I was pretty sure she had all the mental Stats at base 23, just Consuming other people and taking their brains for her own. Add on how old she was, and other bonuses from Class Levels taken or stolen, and she was probably close to rivaling me in one form or another.
It made her exceedingly dangerous, but it didn’t mean she had the information resources I had.
“How conversant are you with Heavenly laws?” she asked me at last.
“For what purpose? I don’t propose to understand Good... it’s a foundational power of the multiverse. That’s like asking a bacteria to understand you.”

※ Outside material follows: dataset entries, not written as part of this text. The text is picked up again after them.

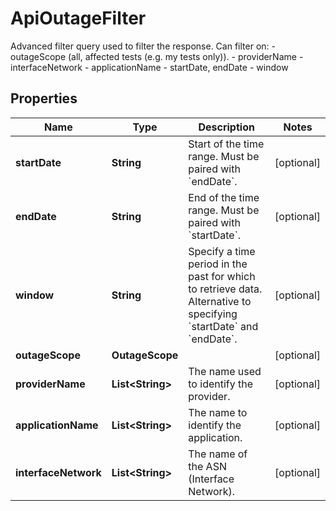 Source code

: 

# ApiOutageFilter

Advanced filter query used to filter the response. Can filter on: - outageScope (all, affected tests (e.g. my tests only)). - providerName - interfaceNetwork - applicationName - startDate, endDate - window

## Properties

| Name | Type | Description | Notes |
|------------ | ------------- | ------------- | -------------|
|**startDate** | **String** | Start of the time range. Must be paired with &#x60;endDate&#x60;. |  [optional] |
|**endDate** | **String** | End of the time range. Must be paired with &#x60;startDate&#x60;. |  [optional] |
|**window** | **String** | Specify a time period in the past for which to retrieve data. Alternative to specifying &#x60;startDate&#x60; and &#x60;endDate&#x60;. |  [optional] |
|**outageScope** | **OutageScope** |  |  [optional] |
|**providerName** | **List&lt;String&gt;** | The name used to identify the provider. |  [optional] |
|**applicationName** | **List&lt;String&gt;** | The name to identify the application. |  [optional] |
|**interfaceNetwork** | **List&lt;String&gt;** | The name of the ASN (Interface Network). |  [optional] |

She clenched her fist. “Is it capable of breaking a Hell Pact?” she asked more precisely.
“Technically, yes. Realistically, no. All the Profound Alignments can break Pacts... it’s just energy expenditure, and they are beyond limitless. But if they break a Pact, tit for tat comes in, if not complete collapse of the Pact system.
“Now, they could negotiate with Hell to withdraw the Pact, but that means a price has to be paid, and if there’s one thing Hell is good at, it’s drawing every drop of blood they can for something.
“At this point, you’re dragging in I don’t know how many souls, innocent and guilty, to Hell with you. Your value is very high, and the fact that you still didn’t get away in the end is at least as valuable as you getting away in the end, and that only from a propaganda standpoint.
“In short, your price is high, and someone would have to be willing to pay it. Hell is totally aware of it, too.”
She frowned unhappily. “There’s definitely no way Heaven is going to pay that price for me...”
“Probably not,” I agreed, given what she was and what she did. “The price you’d have to pay to be worthy of that sacrifice is probably not something you want to pay, either.”
She grimaced despite herself. “No, you’re probably right on that. Is there any other way?”